The report noted that the changes taking place in North Korea so far are "very small" and there is little hope for any near-term grassroots "pushback" against the regime headed by Kim Jong Un, grandson of state founder Kim Il Sung.
Still, the technology and media developments "are illustrative of a potential long-term trajectory for change," the report found.
The conclusions came as Kim Jong Un, who succeeded his late father as leader in December, called for harnessing the internet to collect technology from abroad.
"We must use the internet to find more data on international trends and advanced science and technology from other countries," Kim said, according to a segment on North Korea state television broadcast May 8.
"We need to send delegations to other countries to learn more about what we need and have them gather a lot of references."
Accessing any kind of foreign media is illegal, and harsh punishments are meted out for those caught doing so, the report's authors said. Even so, InterMedia said, breaking those laws seems to be more "normalised."
The report also found "the increase in media access has been accompanied by an increasing willingness among North Koreans to share information with those they trust."

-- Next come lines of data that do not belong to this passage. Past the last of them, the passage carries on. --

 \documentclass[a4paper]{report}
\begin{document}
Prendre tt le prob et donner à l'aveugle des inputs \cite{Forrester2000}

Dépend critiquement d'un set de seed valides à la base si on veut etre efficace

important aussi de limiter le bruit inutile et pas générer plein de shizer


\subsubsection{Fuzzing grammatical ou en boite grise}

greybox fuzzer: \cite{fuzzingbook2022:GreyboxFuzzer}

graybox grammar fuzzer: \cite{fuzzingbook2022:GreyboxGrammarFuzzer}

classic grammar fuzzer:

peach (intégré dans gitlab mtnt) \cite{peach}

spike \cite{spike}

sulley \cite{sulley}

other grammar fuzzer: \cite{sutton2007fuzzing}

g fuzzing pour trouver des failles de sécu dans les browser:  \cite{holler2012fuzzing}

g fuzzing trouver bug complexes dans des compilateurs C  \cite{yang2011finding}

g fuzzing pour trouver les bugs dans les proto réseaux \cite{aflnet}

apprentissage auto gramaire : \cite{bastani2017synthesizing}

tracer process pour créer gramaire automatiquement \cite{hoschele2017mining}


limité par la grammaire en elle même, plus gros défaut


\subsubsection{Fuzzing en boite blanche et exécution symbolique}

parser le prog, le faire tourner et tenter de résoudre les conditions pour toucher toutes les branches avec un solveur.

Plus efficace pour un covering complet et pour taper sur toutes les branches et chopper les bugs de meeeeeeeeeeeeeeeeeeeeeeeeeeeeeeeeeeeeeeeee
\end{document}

"Far fewer North Koreans appear to be reporting on each other than before," according to the report.
Bonds created by shared prohibited behavior are a breeding ground for ideas that go beyond - or even run counter to - the regime's version of reality. "In these most nascent seeds of civil society lies the potential for continued change on the ground level in the lives of ordinary North Koreans," the authors said.
The elites have the greatest exposure to outside media, with computers, USB drives and illegal Chinese mobile phones entering the country in substantial numbers, according to the report.

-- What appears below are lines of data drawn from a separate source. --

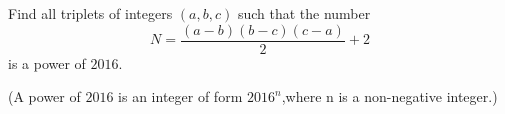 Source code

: Find all triplets of integers $(a,b,c)$ such that the number$$N = \frac{(a-b)(b-c)(c-a)}{2} + 2$$is a power of $2016$.

(A power of $2016$ is an integer of form $2016^n$,where n is a non-negative integer.) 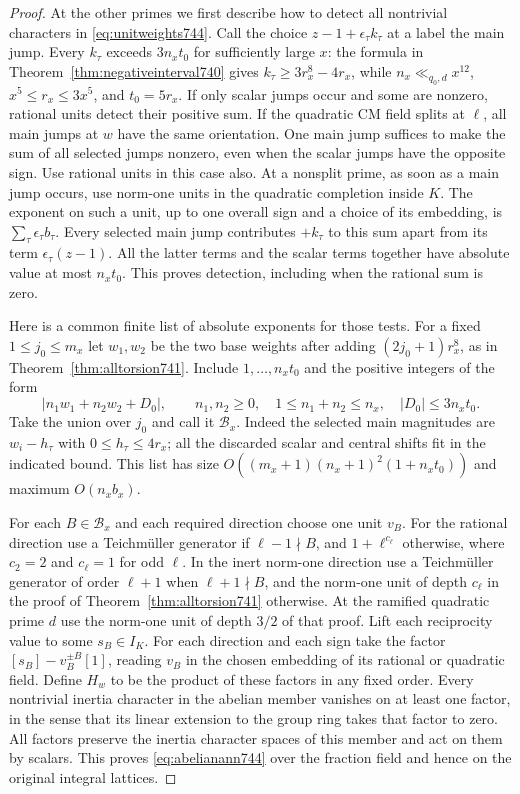 \documentclass[a4paper,11pt]{article}
\theoremstyle{definition}
\theoremstyle{remark}
\numberwithin{equation}{section}
\begin{document}
\begin{proof}
At the other primes we first describe how to detect all nontrivial
characters in \eqref{eq:unitweights744}. Call the choice
\(z-1+\epsilon_\tau k_\tau\) at a label the main jump. Every
\(k_\tau\) exceeds \(3n_xt_0\) for sufficiently large \(x\):
the formula in Theorem~\ref{thm:negativeinterval740} gives
\(k_\tau\ge3r_x^8-4r_x\), while \(n_x\ll_{q_0,d}x^{12}\),
\(x^5\le r_x\le3x^5\), and \(t_0=5r_x\). If only scalar
jumps occur and some are nonzero, rational units detect their
positive sum. If the quadratic CM field splits at \(\ell\),
all main jumps at \(w\) have the same orientation. One main
jump suffices to make the sum of all selected jumps nonzero,
even when the scalar jumps have the opposite sign. Use rational
units in this case also. At a nonsplit prime, as soon as a main
jump occurs, use norm-one units in the quadratic completion
inside \(K\). The exponent on such a unit, up to one overall
sign and a choice of its embedding, is \(\sum_\tau\epsilon_\tau
b_\tau\). Every selected main jump contributes \(+k_\tau\)
to this sum apart from its term \(\epsilon_\tau(z-1)\).
All the latter terms and the scalar terms together have absolute
value at most \(n_xt_0\). This proves detection, including when
the rational sum is zero.

Here is a common finite list of absolute exponents for those
tests. For a fixed \(1\le j_0\le m_x\) let \(w_1,w_2\) be
the two base weights after adding \((2j_0+1)r_x^8\), as in
Theorem~\ref{thm:alltorsion741}. Include \(1,\ldots,n_xt_0\)
and the positive integers of the form
\[
   |n_1 w_1+n_2 w_2+D_0|,\qquad
   n_1,n_2\ge0,\quad 1\le n_1+n_2\le n_x,\quad
   |D_0|\le 3n_xt_0 .
\]
Take the union over \(j_0\) and call it \(\mathcal B_x\).
Indeed the selected main magnitudes are \(w_i-h_\tau\) with
\(0\le h_\tau\le4r_x\); all the discarded scalar and central
shifts fit in the indicated bound. This list has size
\(O((m_x+1)(n_x+1)^2(1+n_xt_0))\) and maximum
\(O(n_xb_x)\).

For each \(B\in\mathcal B_x\) and each required direction
choose one unit \(v_B\). For the rational direction use a
Teichm\"uller generator if \(\ell-1\nmid B\), and
\(1+\ell^{c_\ell}\) otherwise, where \(c_2=2\) and
\(c_\ell=1\) for odd \(\ell\). In the inert norm-one direction
use a Teichm\"uller generator of order \(\ell+1\) when
\(\ell+1\nmid B\), and the norm-one unit of depth \(c_\ell\)
in the proof of Theorem~\ref{thm:alltorsion741} otherwise.
At the ramified quadratic prime \(d\) use the norm-one unit
of depth \(3/2\) of that proof. Lift each reciprocity value
to some \(s_B\in I_K\). For each direction and each sign take
the factor \([s_B]-v_B^{\pm B}[1]\), reading \(v_B\) in the
chosen embedding of its rational or quadratic field. Define
\(H_w\) to be the product of these factors in any fixed order.
Every nontrivial inertia character in the abelian member vanishes
on at least one factor, in the sense that its linear extension to
the group ring takes that factor to zero. All factors preserve
the inertia character spaces of this member and act on them by
scalars. This proves \eqref{eq:abelianann744} over the fraction
field and hence on the original integral lattices.


\end{proof}
\end{document}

The increased media penetration may explain why the normally hermetic leadership chose to invite foreign media to watch its April 12 missile launch and then, after it disintegrated over the Yellow Sea, admitted the failure publicly.
Almost half the study's sample group reported seeing a foreign DVD while in North Korea, with the study identifying DVDs as the most commonly accessed form of outside media in North Korea.
Norms around foreign DVD viewing appear to be shifting as well, according to the study, with evidence that people gather to watch them. DVDs of South Korean films would provide visible proof of the South's prosperity and quality of life.
Those living along the militarized Chinese and South Korean borders are also able to access foreign television shows. Radio broadcasts remain the most important vehicle of real-time outside news.
Foreign media consumption also appears to be an addictive pastime, the report states, "in which people exposed to one form of outside media are more likely to seek out additional sources."
North Korea, one of the world's most militarized countries, is consistently ranked by groups such as Freedom House, Reporters Without Borders and Amnesty International as having the worst human rights record and least free media in the world.
The report's authors note that "outsiders" could speed the pace of change leading to the weakening of the communist- inspired regime.
"There is a role for outsiders to play in encouraging and catalyzing the changes naturally occurring in the media environment by promoting greater access to information for North Korean citizens," the report found. "While the fine points of strategy can, and should, be debated, the potential influence of programs designed to equip North Koreans with more sources of useful, objective information is clear."